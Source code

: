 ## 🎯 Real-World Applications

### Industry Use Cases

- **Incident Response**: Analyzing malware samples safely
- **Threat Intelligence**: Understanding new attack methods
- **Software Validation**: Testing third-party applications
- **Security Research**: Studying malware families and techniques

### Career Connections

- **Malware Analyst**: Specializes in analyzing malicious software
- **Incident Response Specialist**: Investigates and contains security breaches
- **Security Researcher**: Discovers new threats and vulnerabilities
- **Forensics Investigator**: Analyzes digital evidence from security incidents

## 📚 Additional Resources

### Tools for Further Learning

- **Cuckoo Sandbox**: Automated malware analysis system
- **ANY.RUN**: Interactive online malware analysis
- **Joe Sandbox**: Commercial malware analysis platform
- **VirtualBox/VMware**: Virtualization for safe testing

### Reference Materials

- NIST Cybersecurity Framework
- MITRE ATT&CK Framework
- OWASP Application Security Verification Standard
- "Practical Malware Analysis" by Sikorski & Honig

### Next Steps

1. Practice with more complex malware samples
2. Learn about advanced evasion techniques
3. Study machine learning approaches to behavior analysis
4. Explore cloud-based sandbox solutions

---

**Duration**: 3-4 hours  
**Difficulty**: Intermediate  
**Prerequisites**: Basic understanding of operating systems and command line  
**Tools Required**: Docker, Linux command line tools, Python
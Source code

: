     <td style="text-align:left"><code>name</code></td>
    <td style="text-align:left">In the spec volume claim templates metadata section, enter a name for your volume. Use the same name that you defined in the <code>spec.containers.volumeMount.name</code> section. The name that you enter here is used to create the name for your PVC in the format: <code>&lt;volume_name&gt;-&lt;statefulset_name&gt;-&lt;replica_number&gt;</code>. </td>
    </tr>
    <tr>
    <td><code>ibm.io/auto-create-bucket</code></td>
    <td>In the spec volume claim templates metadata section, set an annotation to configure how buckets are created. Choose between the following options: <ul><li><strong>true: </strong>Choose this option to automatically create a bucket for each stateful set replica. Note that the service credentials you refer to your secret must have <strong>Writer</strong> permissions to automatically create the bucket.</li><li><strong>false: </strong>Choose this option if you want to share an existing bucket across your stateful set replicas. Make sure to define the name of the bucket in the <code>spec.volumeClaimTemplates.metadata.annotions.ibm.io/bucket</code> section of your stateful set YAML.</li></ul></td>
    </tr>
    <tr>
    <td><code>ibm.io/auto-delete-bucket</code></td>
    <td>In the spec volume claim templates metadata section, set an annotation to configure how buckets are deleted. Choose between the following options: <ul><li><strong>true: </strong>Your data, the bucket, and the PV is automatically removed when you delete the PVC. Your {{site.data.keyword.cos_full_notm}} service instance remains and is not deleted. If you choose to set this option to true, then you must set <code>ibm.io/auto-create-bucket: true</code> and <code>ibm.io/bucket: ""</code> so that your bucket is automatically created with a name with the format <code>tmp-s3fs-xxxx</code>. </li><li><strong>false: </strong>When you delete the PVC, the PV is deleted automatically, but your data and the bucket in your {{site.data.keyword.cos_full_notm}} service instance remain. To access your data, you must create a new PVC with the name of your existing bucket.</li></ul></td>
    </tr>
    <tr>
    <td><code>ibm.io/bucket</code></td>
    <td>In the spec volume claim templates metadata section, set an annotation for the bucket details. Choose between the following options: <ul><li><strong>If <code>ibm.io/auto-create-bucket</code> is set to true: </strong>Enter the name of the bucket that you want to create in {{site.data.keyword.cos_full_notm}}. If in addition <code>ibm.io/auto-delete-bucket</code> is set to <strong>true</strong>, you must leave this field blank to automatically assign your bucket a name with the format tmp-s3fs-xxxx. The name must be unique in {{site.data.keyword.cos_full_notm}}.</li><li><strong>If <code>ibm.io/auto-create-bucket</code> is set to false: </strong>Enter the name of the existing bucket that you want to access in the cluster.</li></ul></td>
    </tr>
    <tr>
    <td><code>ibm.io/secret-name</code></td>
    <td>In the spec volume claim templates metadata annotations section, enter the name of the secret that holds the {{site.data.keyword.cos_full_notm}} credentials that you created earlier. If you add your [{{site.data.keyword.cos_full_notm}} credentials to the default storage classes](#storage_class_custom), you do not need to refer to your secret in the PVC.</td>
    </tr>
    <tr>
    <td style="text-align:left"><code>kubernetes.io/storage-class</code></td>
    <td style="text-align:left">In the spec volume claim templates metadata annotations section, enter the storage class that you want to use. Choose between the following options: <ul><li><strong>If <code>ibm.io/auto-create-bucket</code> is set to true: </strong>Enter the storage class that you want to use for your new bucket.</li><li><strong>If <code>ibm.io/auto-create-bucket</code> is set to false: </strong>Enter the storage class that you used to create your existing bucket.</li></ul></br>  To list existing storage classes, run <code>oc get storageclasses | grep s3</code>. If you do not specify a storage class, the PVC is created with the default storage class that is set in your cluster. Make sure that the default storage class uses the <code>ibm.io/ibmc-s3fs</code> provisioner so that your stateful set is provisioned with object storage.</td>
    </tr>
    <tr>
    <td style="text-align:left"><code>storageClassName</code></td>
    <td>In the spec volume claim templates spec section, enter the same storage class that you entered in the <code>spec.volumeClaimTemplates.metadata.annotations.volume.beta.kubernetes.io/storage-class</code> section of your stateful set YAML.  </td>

┄┄┄┄┄┄

Transcribe every record. Match each line exactly.

Source code

: ## 🎯 Real-World Applications

### Industry Use Cases

- **Incident Response**: Analyzing malware samples safely
- **Threat Intelligence**: Understanding new attack methods
- **Software Validation**: Testing third-party applications
- **Security Research**: Studying malware families and techniques

### Career Connections

- **Malware Analyst**: Specializes in analyzing malicious software
- **Incident Response Specialist**: Investigates and contains security breaches
- **Security Researcher**: Discovers new threats and vulnerabilities
- **Forensics Investigator**: Analyzes digital evidence from security incidents

## 📚 Additional Resources

### Tools for Further Learning

- **Cuckoo Sandbox**: Automated malware analysis system
- **ANY.RUN**: Interactive online malware analysis
- **Joe Sandbox**: Commercial malware analysis platform
- **VirtualBox/VMware**: Virtualization for safe testing

### Reference Materials

- NIST Cybersecurity Framework
- MITRE ATT&CK Framework
- OWASP Application Security Verification Standard
- "Practical Malware Analysis" by Sikorski & Honig

### Next Steps

1. Practice with more complex malware samples
2. Learn about advanced evasion techniques
3. Study machine learning approaches to behavior analysis
4. Explore cloud-based sandbox solutions

---

**Duration**: 3-4 hours  
**Difficulty**: Intermediate  
**Prerequisites**: Basic understanding of operating systems and command line  
**Tools Required**: Docker, Linux command line tools, Python
Source code

:     <td style="text-align:left"><code>name</code></td>
    <td style="text-align:left">In the spec volume claim templates metadata section, enter a name for your volume. Use the same name that you defined in the <code>spec.containers.volumeMount.name</code> section. The name that you enter here is used to create the name for your PVC in the format: <code>&lt;volume_name&gt;-&lt;statefulset_name&gt;-&lt;replica_number&gt;</code>. </td>
    </tr>
    <tr>
    <td><code>ibm.io/auto-create-bucket</code></td>
    <td>In the spec volume claim templates metadata section, set an annotation to configure how buckets are created. Choose between the following options: <ul><li><strong>true: </strong>Choose this option to automatically create a bucket for each stateful set replica. Note that the service credentials you refer to your secret must have <strong>Writer</strong> permissions to automatically create the bucket.</li><li><strong>false: </strong>Choose this option if you want to share an existing bucket across your stateful set replicas. Make sure to define the name of the bucket in the <code>spec.volumeClaimTemplates.metadata.annotions.ibm.io/bucket</code> section of your stateful set YAML.</li></ul></td>
    </tr>
    <tr>
    <td><code>ibm.io/auto-delete-bucket</code></td>
    <td>In the spec volume claim templates metadata section, set an annotation to configure how buckets are deleted. Choose between the following options: <ul><li><strong>true: </strong>Your data, the bucket, and the PV is automatically removed when you delete the PVC. Your {{site.data.keyword.cos_full_notm}} service instance remains and is not deleted. If you choose to set this option to true, then you must set <code>ibm.io/auto-create-bucket: true</code> and <code>ibm.io/bucket: ""</code> so that your bucket is automatically created with a name with the format <code>tmp-s3fs-xxxx</code>. </li><li><strong>false: </strong>When you delete the PVC, the PV is deleted automatically, but your data and the bucket in your {{site.data.keyword.cos_full_notm}} service instance remain. To access your data, you must create a new PVC with the name of your existing bucket.</li></ul></td>
    </tr>
    <tr>
    <td><code>ibm.io/bucket</code></td>
    <td>In the spec volume claim templates metadata section, set an annotation for the bucket details. Choose between the following options: <ul><li><strong>If <code>ibm.io/auto-create-bucket</code> is set to true: </strong>Enter the name of the bucket that you want to create in {{site.data.keyword.cos_full_notm}}. If in addition <code>ibm.io/auto-delete-bucket</code> is set to <strong>true</strong>, you must leave this field blank to automatically assign your bucket a name with the format tmp-s3fs-xxxx. The name must be unique in {{site.data.keyword.cos_full_notm}}.</li><li><strong>If <code>ibm.io/auto-create-bucket</code> is set to false: </strong>Enter the name of the existing bucket that you want to access in the cluster.</li></ul></td>
    </tr>
    <tr>
    <td><code>ibm.io/secret-name</code></td>
    <td>In the spec volume claim templates metadata annotations section, enter the name of the secret that holds the {{site.data.keyword.cos_full_notm}} credentials that you created earlier. If you add your [{{site.data.keyword.cos_full_notm}} credentials to the default storage classes](#storage_class_custom), you do not need to refer to your secret in the PVC.</td>
    </tr>
    <tr>
    <td style="text-align:left"><code>kubernetes.io/storage-class</code></td>
    <td style="text-align:left">In the spec volume claim templates metadata annotations section, enter the storage class that you want to use. Choose between the following options: <ul><li><strong>If <code>ibm.io/auto-create-bucket</code> is set to true: </strong>Enter the storage class that you want to use for your new bucket.</li><li><strong>If <code>ibm.io/auto-create-bucket</code> is set to false: </strong>Enter the storage class that you used to create your existing bucket.</li></ul></br>  To list existing storage classes, run <code>oc get storageclasses | grep s3</code>. If you do not specify a storage class, the PVC is created with the default storage class that is set in your cluster. Make sure that the default storage class uses the <code>ibm.io/ibmc-s3fs</code> provisioner so that your stateful set is provisioned with object storage.</td>
    </tr>
    <tr>
    <td style="text-align:left"><code>storageClassName</code></td>
    <td>In the spec volume claim templates spec section, enter the same storage class that you entered in the <code>spec.volumeClaimTemplates.metadata.annotations.volume.beta.kubernetes.io/storage-class</code> section of your stateful set YAML.  </td>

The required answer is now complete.